Ele tem, sim, uma música favorita que é, por coincidência, a faixa-título. Ele disse amar essa. Eu me lembro de ouvir essa afirmação da boca dele e perguntar ‘Você prestou atenção em todas as letras?’ e ele me responder ‘Sim, sim. Curti muito’. Eu fiquei ‘Mmm, okay’ [risos]. No início eu não sabia como e se nós iríamos conseguir atravessar isso. Tive muitas inquietações a respeito de como seria a vida depois que ele cumprisse a pena, sobre quem ele seria, por exemplo. Com certeza passar dez anos encarcerado muda uma pessoa e isso é curioso porque parece que tenho diante de mim um homem que é, de fato, mais aberto, falante, até mais interessado em crianças e na possibilidade de ter netos. É algo doce de se ver após ter ficado presa por um tempo nesse cenário de incerteza. É engraçado também… ele tem me visitando recentemente e enquanto conversamos tem restaurado a pintura de umas flores que tenho na parede. Eu passei mais tempo com ele nas últimas semanas do que talvez na minha vida inteira. Acho muito bom poder estabelecer uma boa relação com ele. Ele nunca foi um ‘papai’ [risos], o título tem um pouco de ironia e até me faz rir, falei outro dia sobre essa transformação que sinto. É como se a filhinha do papai assumisse agora o posto de papai. É uma coisa meio dúbia… Ele é um cara legal.

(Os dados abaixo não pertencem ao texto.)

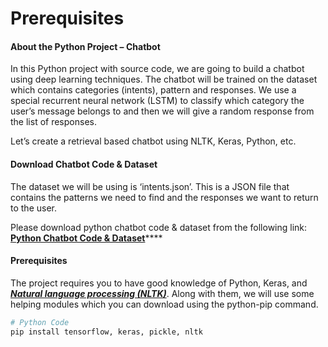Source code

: # Prerequisites

#### About the Python Project – Chatbot

In this Python project with source code, we are going to build a chatbot using deep learning techniques. The chatbot will be trained on the dataset which contains categories (intents), pattern and responses. We use a special recurrent neural network (LSTM) to classify which category the user’s message belongs to and then we will give a random response from the list of responses.

Let’s create a retrieval based chatbot using NLTK, Keras, Python, etc.



#### Download Chatbot Code & Dataset

The dataset we will be using is ‘intents.json’. This is a JSON file that contains the patterns we need to find and the responses we want to return to the user.

Please download python chatbot code & dataset from the following link: [**Python Chatbot Code & Dataset**](https://github.com/anilkumarKanasani/chatbot)****



#### Prerequisites

The project requires you to have good knowledge of Python, Keras, and [_**Natural language processing (NLTK)**_](https://www.nltk.org/). Along with them, we will use some helping modules which you can download using the python-pip command.

```python
# Python Code
pip install tensorflow, keras, pickle, nltk
```


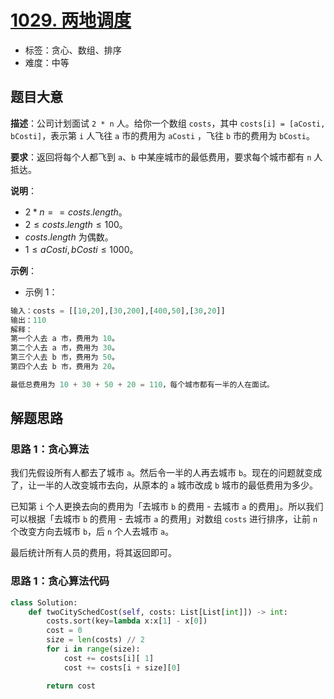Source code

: # [1029. 两地调度](https://leetcode.cn/problems/two-city-scheduling/)

- 标签：贪心、数组、排序
- 难度：中等

## 题目大意

**描述**：公司计划面试 `2 * n` 人。给你一个数组 `costs`，其中 `costs[i] = [aCosti, bCosti]`，表示第 `i` 人飞往 `a` 市的费用为 `aCosti` ，飞往 `b` 市的费用为 `bCosti`。

**要求**：返回将每个人都飞到 `a`、`b` 中某座城市的最低费用，要求每个城市都有 `n` 人抵达。

**说明**：

- $2 * n == costs.length$。
- $2 \le costs.length \le 100$。
- $costs.length$ 为偶数。
- $1 \le aCosti, bCosti \le 1000$。

**示例**：

- 示例 1：

```Python
输入：costs = [[10,20],[30,200],[400,50],[30,20]]
输出：110
解释：
第一个人去 a 市，费用为 10。
第二个人去 a 市，费用为 30。
第三个人去 b 市，费用为 50。
第四个人去 b 市，费用为 20。

最低总费用为 10 + 30 + 50 + 20 = 110，每个城市都有一半的人在面试。
```

## 解题思路

### 思路 1：贪心算法

我们先假设所有人都去了城市 `a`。然后令一半的人再去城市 `b`。现在的问题就变成了，让一半的人改变城市去向，从原本的 `a` 城市改成 `b` 城市的最低费用为多少。

已知第 `i` 个人更换去向的费用为「去城市 `b` 的费用 - 去城市 `a` 的费用」。所以我们可以根据「去城市 `b` 的费用 - 去城市 `a` 的费用」对数组 `costs` 进行排序，让前 `n` 个改变方向去城市 `b`，后 `n` 个人去城市 `a`。

最后统计所有人员的费用，将其返回即可。

### 思路 1：贪心算法代码

```Python
class Solution:
    def twoCitySchedCost(self, costs: List[List[int]]) -> int:
        costs.sort(key=lambda x:x[1] - x[0])
        cost = 0
        size = len(costs) // 2
        for i in range(size):
            cost += costs[i][ 1]
            cost += costs[i + size][0]

        return cost
```
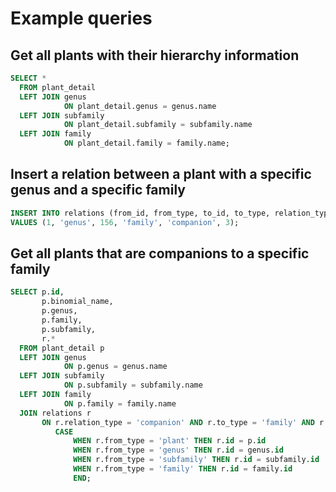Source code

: # Example queries

## Get all plants with their hierarchy information

```sql
SELECT *
  FROM plant_detail
  LEFT JOIN genus
            ON plant_detail.genus = genus.name
  LEFT JOIN subfamily
            ON plant_detail.subfamily = subfamily.name
  LEFT JOIN family
            ON plant_detail.family = family.name;
```

## Insert a relation between a plant with a specific genus and a specific family

```sql
INSERT INTO relations (from_id, from_type, to_id, to_type, relation_type, relation_strength)
VALUES (1, 'genus', 156, 'family', 'companion', 3);
```

## Get all plants that are companions to a specific family

```sql
SELECT p.id,
       p.binomial_name,
       p.genus,
       p.family,
       p.subfamily,
       r.*
  FROM plant_detail p
  LEFT JOIN genus
            ON p.genus = genus.name
  LEFT JOIN subfamily
            ON p.subfamily = subfamily.name
  LEFT JOIN family
            ON p.family = family.name
  JOIN relations r
       ON r.relation_type = 'companion' AND r.to_type = 'family' AND r.to_id = 156 AND
          CASE
              WHEN r.from_type = 'plant' THEN r.id = p.id
              WHEN r.from_type = 'genus' THEN r.id = genus.id
              WHEN r.from_type = 'subfamily' THEN r.id = subfamily.id
              WHEN r.from_type = 'family' THEN r.id = family.id
              END;
```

O que espera que as pessoas sintam quando finalmente ouçam as canções de “Daddy’s Home”?
Todos nós estamos sobrecarregados, caminhando pelo mundo com o desejo de receber amor. Espero que todos possam entrar nesse disco como você entraria em uma casa em que se sente confortável e pode se sentar em uma poltrona reclinável depois de preparar uma bebida pra si, sentindo-se bem por ser quem você é.